Can we guarantee that msg->tx_len will be set to non-zero whenever has_aw_fcs?

I suggest checking before doing the assignment in case a new caller is
added and they make a mistake.

> +static int peci_ioctl_get_dib(struct peci_adapter *adapter, void *vmsg)
> +{
> +       struct peci_get_dib_msg *umsg = vmsg;
> +       struct peci_xfer_msg msg;
> +       int rc;
> +
> +       msg.addr      = umsg->addr;
> +       msg.tx_len    = GET_DIB_WR_LEN;
> +       msg.rx_len    = GET_DIB_RD_LEN;
> +       msg.tx_buf[0] = GET_DIB_PECI_CMD;
> +
> +       rc = peci_xfer(adapter, &msg);

Most of tx_buf is going to be uninitialised. I assume a well behaving
adapter->xfer will check this and only send the correct number of
bytes, but it might pay to zero out struct peci_xfer_msg in all of
these functions?

> +       if (rc)
> +               return rc;
> +
> +       umsg->dib = le64_to_cpup((__le64 *)msg.rx_buf);
> +
> +       return 0;
> +}

> +
> +#if IS_ENABLED(CONFIG_OF)
> +static struct peci_client *peci_of_register_device(struct peci_adapter *adapter,
> +                                                  struct device_node *node)
> +{
> +       struct peci_board_info info = {};
> +       struct peci_client *result;
> +       const __be32 *addr_be;
> +       int len;
> +
> +       dev_dbg(&adapter->dev, "register %pOF\n", node);
> +
> +       if (of_modalias_node(node, info.type, sizeof(info.type)) < 0) {

I don't understand why you're doing this.
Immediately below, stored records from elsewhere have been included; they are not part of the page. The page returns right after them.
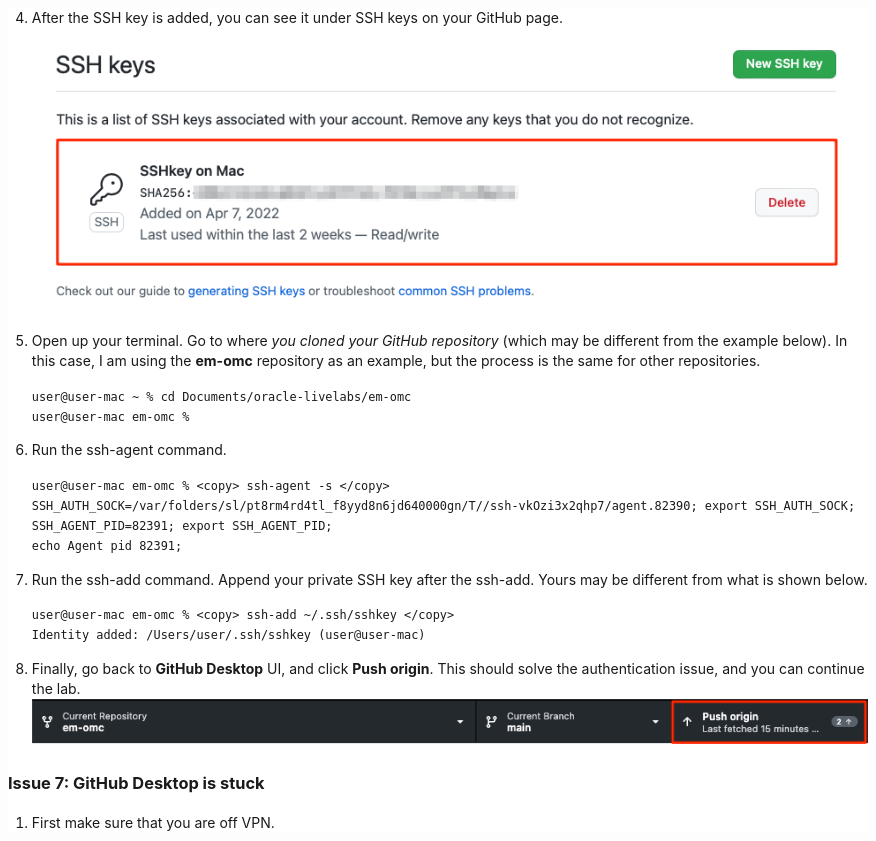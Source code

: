 4. After the SSH key is added, you can see it under SSH keys on your GitHub page.
  ![SSH key added](../3-labs-use-atom-editor-develop-content/images/ssh-key-displayed.png " ")

5. Open up your terminal. Go to where *you cloned your GitHub repository* (which may be different from the example below). In this case, I am using the **em-omc** repository as an example, but the process is the same for other repositories.

    ```
    user@user-mac ~ % cd Documents/oracle-livelabs/em-omc
    user@user-mac em-omc %
    ```
6. Run the ssh-agent command.

    ```
    user@user-mac em-omc % <copy> ssh-agent -s </copy>
    SSH_AUTH_SOCK=/var/folders/sl/pt8rm4rd4tl_f8yyd8n6jd640000gn/T//ssh-vkOzi3x2qhp7/agent.82390; export SSH_AUTH_SOCK;
    SSH_AGENT_PID=82391; export SSH_AGENT_PID;
    echo Agent pid 82391;
    ```

7. Run the ssh-add command. Append your private SSH key after the ssh-add. Yours may be different from what is shown below.
    ```
    user@user-mac em-omc % <copy> ssh-add ~/.ssh/sshkey </copy>
    Identity added: /Users/user/.ssh/sshkey (user@user-mac)
    ```

8. Finally, go back to **GitHub Desktop** UI, and click **Push origin**. This should solve the authentication issue, and you can continue the lab.
  ![Push origin.](../3-labs-use-atom-editor-develop-content/images/push-origin.png " ")

### Issue 7: GitHub Desktop is stuck

1. First make sure that you are off VPN.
Won't this always be peci,
as your binding requires?

> +               dev_err(&adapter->dev, "modalias failure on %pOF\n", node);
> +               return ERR_PTR(-EINVAL);
> +       }
> +
> +       addr_be = of_get_property(node, "reg", &len);
> +       if (!addr_be || len < sizeof(*addr_be)) {

The second check looks suspicious.

You could fix it to check the expected length (4), or use of_property_read_u32.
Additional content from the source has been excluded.